Aktuell liegt die Sterblichkeit von Intensivpatienten in Österreich bei 20 bis 30 Prozent. Damit steht Österreich – etwa im Vergleich zur Schweiz, wo doppelt so viele Intensivpatienten an Covid-19 versterben – aufgrund einer guten Infrastruktur relativ gut da.

Erklärbar ist dieser Umsatand also nur durch die hohe Anzahl der verfügbaren Intensivbetten, denn in beiden Ländern sei das ökonomische und medizinische Niveau sehr hoch.

Auffallend ist aber insgesamt die hohe Mortalität bei Patienten mit mechanischer Beatmung.

Covid-19 hat unvorhersehbaren Verlauf

COVID-19 kann ganz unterschiedlich verlaufen. Während einige nur milde oder gar keine Symptome zeigen, ist bei anderen der Krankheitsverlauf so schwer, dass eine Krankenhauseinweisung notwendig ist. Einige Patienten müssen sogar auf die Intensivstation verlegt werden.

Genau für diese Patienten interessierte sich ein internationales Forscherteam genauer.
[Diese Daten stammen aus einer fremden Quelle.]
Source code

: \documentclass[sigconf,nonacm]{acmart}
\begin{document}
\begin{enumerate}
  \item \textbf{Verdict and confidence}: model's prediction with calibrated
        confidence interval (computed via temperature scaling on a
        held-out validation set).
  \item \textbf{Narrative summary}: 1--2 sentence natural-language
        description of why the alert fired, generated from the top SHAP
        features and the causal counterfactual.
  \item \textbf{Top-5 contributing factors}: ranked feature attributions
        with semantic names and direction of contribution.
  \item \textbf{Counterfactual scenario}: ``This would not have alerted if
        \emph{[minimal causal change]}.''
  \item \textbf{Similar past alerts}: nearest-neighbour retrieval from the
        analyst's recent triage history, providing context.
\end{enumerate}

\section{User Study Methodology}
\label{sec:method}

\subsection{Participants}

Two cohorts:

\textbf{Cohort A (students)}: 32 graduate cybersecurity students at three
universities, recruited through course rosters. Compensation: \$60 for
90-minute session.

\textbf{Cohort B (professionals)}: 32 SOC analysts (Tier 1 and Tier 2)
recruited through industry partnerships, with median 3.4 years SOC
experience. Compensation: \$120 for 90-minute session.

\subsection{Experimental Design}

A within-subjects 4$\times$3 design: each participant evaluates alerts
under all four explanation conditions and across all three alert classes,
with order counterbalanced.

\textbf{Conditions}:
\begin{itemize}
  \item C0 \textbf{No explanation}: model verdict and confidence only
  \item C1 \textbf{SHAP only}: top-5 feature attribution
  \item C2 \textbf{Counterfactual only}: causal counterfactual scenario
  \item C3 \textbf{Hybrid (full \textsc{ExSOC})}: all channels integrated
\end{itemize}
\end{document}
Sie verfassten einen systematischen Review, um einen Überblick über die derzeitige Datenlage zu dieser Patientengruppe zu bekommen.

Systematischer Review von 69 093 COVID-19-Intensivpatientendaten

Um die Entwicklungen des Krankheitsverlaufes besser verstehen zu können, analysierten Wissenschaftler die Daten von 69 093 COVID-19-Patienten, die auf der Intensivstation lagen.

Die Wissenschaftler durchsuchten dabei systematisch verschiedene Datenbanken nach geeigneten Studien, die bis zum 15. August 2020 veröffentlicht wurden und von dem Krankheitsverlauf von Patienten, die aufgrund von COVID-19 auf die Intensivstation kamen, berichteten. Sie fanden 32 Studien, die Daten von 69 093 COVID-19-Patienten auf Intensivstation beinhalteten.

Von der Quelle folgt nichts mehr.